# Input
════

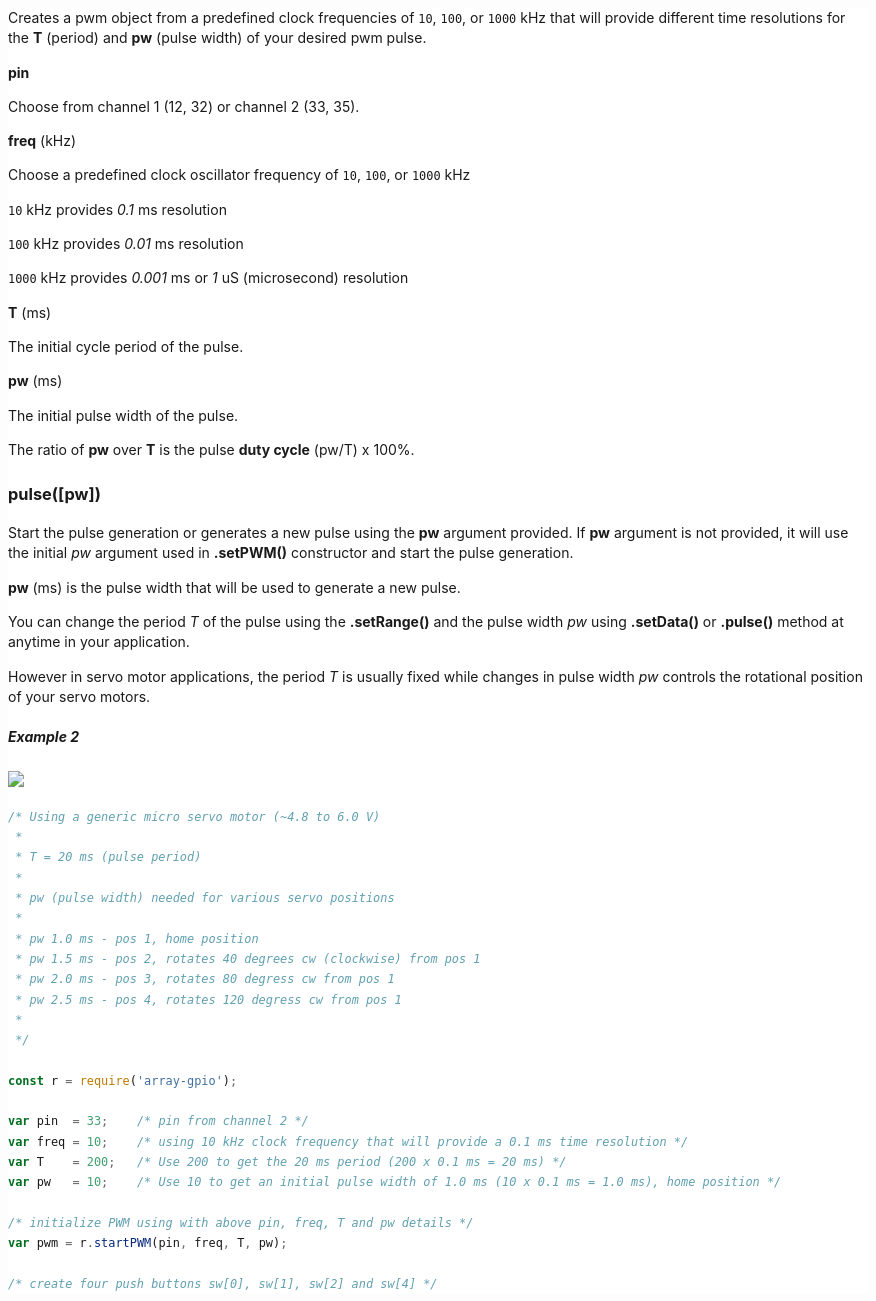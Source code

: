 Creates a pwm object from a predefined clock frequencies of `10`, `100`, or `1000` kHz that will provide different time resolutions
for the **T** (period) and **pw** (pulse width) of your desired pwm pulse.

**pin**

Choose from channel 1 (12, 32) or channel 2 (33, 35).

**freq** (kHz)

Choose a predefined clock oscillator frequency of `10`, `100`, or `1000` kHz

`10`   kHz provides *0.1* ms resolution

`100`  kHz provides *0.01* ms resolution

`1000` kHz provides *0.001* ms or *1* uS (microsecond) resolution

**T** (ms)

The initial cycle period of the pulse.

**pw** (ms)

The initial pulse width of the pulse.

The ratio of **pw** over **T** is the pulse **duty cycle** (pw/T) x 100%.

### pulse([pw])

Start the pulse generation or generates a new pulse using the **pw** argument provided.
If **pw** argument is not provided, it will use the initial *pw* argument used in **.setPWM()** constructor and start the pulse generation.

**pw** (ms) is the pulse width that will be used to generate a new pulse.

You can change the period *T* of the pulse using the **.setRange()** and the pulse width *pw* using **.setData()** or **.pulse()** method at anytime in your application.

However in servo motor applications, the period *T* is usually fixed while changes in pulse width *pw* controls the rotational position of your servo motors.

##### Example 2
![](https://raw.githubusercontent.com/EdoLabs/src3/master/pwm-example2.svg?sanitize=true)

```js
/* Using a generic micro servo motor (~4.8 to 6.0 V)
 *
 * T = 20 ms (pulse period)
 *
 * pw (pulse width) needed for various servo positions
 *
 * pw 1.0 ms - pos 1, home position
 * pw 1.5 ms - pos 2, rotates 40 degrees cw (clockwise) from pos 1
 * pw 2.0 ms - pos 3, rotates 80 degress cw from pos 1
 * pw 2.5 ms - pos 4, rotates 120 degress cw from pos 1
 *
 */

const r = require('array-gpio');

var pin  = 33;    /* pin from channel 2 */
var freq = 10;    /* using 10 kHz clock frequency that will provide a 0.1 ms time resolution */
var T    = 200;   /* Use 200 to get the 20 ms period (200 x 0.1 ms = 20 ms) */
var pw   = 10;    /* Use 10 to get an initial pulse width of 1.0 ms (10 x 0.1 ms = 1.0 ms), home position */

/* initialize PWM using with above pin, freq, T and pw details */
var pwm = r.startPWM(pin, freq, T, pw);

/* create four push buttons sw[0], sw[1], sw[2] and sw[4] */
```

════

# Problem requirements
Would you filter the records and copy each line that contains the word "home"?

# Solution for this exercise
 * pw 1.0 ms - pos 1, home position
var pw   = 10;    /* Use 10 to get an initial pulse width of 1.0 ms (10 x 0.1 ms = 1.0 ms), home position */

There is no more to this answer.